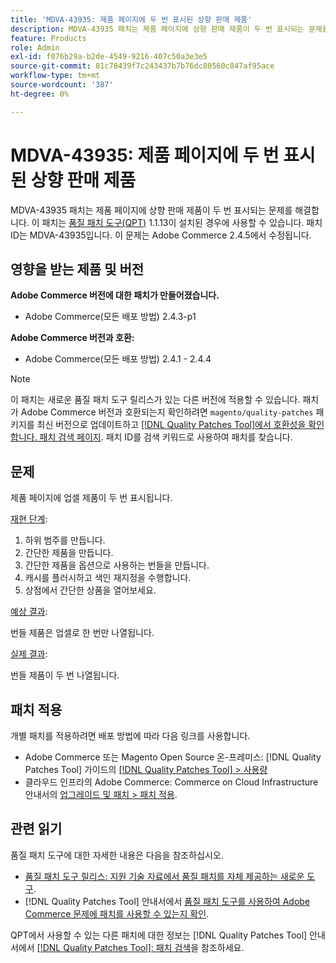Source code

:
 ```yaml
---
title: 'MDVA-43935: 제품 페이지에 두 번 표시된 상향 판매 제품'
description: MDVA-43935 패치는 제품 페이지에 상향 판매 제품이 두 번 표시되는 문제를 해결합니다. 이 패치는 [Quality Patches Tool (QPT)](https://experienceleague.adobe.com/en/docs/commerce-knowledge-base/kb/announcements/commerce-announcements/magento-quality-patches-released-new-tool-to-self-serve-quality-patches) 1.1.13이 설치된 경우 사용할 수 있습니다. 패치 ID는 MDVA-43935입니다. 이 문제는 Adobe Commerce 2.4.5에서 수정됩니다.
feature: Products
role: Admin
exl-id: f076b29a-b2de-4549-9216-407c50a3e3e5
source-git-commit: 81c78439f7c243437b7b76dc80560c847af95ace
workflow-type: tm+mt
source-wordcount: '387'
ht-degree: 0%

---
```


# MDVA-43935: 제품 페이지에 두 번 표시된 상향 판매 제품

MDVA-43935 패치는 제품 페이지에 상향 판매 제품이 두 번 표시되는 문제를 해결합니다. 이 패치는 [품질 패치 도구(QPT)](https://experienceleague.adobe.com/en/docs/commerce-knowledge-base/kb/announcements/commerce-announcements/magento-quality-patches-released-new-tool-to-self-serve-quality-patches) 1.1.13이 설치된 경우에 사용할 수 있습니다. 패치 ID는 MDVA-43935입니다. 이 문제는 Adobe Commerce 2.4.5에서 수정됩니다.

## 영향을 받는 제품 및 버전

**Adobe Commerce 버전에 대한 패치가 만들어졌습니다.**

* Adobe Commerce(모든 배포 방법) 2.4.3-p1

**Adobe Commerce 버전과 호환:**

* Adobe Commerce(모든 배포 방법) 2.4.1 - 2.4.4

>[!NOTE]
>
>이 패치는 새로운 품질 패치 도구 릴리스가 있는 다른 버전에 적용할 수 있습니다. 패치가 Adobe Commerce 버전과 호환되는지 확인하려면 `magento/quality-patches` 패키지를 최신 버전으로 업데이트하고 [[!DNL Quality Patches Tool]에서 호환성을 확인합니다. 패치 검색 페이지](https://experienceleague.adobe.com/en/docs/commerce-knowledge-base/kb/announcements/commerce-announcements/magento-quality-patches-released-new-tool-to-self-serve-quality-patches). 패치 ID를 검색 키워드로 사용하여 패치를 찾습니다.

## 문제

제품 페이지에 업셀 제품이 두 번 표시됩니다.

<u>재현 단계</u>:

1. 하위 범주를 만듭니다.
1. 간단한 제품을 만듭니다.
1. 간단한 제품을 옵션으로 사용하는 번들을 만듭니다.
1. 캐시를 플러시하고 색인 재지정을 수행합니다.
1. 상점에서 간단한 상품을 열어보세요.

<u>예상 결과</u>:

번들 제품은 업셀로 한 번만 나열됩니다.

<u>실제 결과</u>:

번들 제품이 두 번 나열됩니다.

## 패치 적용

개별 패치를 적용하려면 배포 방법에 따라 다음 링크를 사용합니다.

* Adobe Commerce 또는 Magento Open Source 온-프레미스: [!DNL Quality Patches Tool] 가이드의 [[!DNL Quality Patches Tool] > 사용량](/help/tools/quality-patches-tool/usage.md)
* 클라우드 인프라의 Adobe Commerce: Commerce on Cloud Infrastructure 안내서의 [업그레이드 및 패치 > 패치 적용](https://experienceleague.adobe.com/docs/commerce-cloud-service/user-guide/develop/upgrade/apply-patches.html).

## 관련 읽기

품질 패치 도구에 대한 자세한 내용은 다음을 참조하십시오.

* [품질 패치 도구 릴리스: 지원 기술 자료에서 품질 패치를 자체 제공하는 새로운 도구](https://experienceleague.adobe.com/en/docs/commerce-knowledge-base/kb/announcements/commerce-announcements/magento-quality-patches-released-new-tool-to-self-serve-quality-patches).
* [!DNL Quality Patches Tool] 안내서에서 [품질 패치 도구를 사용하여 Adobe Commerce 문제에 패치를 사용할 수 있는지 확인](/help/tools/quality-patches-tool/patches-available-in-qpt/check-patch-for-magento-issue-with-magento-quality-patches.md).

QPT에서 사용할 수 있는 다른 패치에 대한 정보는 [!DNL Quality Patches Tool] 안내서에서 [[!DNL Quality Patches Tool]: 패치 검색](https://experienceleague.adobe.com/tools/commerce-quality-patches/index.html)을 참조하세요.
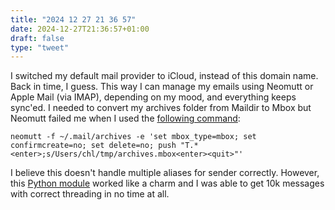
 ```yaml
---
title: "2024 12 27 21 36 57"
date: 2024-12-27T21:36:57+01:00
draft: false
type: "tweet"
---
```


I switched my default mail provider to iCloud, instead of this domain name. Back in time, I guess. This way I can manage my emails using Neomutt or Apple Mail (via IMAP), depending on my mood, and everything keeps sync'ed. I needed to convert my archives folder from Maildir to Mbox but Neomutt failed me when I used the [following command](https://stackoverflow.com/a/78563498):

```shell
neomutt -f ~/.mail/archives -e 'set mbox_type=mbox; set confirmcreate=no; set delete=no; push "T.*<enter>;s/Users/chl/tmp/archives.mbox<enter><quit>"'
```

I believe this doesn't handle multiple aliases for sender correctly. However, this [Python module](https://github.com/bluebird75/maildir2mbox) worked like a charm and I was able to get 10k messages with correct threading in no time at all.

☆ ☆ ☆

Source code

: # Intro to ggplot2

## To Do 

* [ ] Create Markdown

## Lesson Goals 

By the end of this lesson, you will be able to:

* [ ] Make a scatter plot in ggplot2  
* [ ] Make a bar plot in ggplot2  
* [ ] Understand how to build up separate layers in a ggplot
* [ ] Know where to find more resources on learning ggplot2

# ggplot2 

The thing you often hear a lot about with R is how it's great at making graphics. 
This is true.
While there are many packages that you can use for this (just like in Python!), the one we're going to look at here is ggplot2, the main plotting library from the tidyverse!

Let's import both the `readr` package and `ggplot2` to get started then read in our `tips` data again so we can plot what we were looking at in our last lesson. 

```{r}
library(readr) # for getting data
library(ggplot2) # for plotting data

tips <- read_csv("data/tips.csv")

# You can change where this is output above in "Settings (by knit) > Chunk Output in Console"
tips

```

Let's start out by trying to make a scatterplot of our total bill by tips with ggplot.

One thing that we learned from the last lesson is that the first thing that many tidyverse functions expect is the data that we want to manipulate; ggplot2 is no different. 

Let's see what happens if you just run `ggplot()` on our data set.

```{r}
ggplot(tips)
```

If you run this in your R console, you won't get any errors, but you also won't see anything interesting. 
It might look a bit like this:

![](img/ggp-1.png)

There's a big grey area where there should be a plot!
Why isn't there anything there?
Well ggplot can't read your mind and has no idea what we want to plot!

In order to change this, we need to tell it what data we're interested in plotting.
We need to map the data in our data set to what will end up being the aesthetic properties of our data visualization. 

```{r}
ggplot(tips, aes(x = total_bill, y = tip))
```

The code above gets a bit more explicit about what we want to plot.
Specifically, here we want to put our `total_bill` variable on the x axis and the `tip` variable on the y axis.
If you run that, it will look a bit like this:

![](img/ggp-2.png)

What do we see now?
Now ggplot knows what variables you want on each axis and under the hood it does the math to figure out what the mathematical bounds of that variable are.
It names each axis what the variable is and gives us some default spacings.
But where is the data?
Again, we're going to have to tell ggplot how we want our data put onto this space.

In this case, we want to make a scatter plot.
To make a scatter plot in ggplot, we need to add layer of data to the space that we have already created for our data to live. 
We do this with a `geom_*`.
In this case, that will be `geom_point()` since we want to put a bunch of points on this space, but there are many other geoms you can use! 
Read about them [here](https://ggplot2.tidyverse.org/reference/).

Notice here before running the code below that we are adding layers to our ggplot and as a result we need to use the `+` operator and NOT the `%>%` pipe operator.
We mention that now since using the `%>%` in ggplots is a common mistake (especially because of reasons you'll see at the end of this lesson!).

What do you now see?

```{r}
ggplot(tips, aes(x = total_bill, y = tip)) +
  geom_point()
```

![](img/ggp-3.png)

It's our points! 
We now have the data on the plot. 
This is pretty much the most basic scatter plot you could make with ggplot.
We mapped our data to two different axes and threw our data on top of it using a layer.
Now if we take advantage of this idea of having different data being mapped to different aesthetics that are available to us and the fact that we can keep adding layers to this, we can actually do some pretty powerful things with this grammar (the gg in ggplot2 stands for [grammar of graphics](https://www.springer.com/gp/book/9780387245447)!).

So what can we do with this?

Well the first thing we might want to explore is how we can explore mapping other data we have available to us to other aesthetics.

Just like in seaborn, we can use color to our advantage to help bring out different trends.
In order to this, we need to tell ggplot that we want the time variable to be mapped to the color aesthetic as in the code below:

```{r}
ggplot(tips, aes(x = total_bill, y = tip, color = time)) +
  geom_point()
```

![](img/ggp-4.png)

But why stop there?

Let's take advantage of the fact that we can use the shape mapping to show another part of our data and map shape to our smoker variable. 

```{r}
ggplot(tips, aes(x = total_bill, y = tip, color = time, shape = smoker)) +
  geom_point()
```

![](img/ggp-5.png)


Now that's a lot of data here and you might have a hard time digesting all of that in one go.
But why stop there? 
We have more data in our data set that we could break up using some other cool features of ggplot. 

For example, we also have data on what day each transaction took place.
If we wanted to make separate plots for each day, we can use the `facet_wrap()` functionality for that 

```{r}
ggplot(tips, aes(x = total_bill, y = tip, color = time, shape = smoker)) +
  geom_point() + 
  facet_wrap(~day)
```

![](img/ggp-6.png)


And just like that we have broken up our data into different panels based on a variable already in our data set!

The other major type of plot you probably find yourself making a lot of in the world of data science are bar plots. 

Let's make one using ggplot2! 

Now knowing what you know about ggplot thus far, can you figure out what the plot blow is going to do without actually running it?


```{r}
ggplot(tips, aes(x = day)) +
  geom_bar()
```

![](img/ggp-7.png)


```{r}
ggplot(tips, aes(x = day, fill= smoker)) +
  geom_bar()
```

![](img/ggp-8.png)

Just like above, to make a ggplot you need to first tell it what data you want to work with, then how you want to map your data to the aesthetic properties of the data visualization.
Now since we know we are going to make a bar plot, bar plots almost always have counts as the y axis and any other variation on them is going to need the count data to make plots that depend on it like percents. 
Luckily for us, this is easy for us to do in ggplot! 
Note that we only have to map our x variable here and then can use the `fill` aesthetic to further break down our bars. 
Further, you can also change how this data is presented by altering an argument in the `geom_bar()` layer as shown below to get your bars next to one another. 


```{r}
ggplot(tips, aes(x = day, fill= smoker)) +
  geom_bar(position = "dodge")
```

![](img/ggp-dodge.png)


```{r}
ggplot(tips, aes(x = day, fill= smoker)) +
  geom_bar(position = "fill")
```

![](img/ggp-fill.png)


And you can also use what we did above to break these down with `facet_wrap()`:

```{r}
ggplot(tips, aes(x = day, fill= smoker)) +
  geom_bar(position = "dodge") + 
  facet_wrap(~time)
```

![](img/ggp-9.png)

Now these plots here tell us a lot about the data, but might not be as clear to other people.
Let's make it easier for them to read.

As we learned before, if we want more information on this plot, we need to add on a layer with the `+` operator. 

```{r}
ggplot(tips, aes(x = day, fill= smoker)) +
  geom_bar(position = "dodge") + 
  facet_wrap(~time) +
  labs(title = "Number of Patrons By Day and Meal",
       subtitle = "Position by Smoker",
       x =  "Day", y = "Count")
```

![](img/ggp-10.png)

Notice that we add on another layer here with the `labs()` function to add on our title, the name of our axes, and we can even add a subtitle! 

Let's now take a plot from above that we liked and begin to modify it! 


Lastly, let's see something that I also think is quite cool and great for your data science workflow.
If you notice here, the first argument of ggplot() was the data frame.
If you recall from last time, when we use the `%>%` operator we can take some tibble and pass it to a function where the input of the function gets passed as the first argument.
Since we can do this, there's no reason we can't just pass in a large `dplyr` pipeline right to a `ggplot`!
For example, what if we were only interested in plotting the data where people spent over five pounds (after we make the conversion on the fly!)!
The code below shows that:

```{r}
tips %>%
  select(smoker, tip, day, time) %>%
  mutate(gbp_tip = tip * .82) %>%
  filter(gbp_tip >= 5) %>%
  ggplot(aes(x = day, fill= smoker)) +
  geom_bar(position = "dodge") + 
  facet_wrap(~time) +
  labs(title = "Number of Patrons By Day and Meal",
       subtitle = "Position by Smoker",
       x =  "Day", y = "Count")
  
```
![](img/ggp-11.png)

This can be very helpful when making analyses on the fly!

☆ ☆ ☆

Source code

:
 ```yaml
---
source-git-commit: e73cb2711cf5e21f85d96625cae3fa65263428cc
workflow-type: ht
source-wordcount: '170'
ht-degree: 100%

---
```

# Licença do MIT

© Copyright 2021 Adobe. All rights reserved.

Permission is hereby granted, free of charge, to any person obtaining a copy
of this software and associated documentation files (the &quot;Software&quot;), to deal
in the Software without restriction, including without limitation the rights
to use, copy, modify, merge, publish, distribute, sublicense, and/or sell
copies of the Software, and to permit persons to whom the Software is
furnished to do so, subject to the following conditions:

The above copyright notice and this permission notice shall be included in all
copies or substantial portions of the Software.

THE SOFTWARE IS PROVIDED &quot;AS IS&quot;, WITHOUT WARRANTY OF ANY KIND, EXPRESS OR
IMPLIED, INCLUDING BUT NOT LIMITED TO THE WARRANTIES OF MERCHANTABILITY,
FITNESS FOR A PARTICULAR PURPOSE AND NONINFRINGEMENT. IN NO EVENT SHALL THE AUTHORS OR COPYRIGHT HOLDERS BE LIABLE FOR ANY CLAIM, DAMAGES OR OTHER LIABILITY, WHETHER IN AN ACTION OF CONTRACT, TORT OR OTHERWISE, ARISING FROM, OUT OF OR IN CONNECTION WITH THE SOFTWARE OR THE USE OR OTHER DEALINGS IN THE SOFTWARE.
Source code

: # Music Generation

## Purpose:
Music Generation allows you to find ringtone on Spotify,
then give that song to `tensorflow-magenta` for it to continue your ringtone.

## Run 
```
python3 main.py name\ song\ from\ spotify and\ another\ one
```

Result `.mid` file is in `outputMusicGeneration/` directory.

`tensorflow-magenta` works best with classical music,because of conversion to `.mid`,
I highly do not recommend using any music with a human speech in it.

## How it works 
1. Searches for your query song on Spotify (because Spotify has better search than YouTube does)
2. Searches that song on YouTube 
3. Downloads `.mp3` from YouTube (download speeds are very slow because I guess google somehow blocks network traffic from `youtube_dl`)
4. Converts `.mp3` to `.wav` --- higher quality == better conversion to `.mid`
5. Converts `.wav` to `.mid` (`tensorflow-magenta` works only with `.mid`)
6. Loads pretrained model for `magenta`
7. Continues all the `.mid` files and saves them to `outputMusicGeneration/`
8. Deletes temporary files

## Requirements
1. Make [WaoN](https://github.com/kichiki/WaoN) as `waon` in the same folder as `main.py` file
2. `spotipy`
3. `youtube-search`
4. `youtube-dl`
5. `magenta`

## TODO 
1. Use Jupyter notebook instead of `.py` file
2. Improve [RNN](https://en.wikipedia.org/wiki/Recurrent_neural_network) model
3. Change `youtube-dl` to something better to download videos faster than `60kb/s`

☆ ☆ ☆

- [Problem statement]
Count, in the listing above, every line that includes "before". The number is the whole answer.

- [Result]
2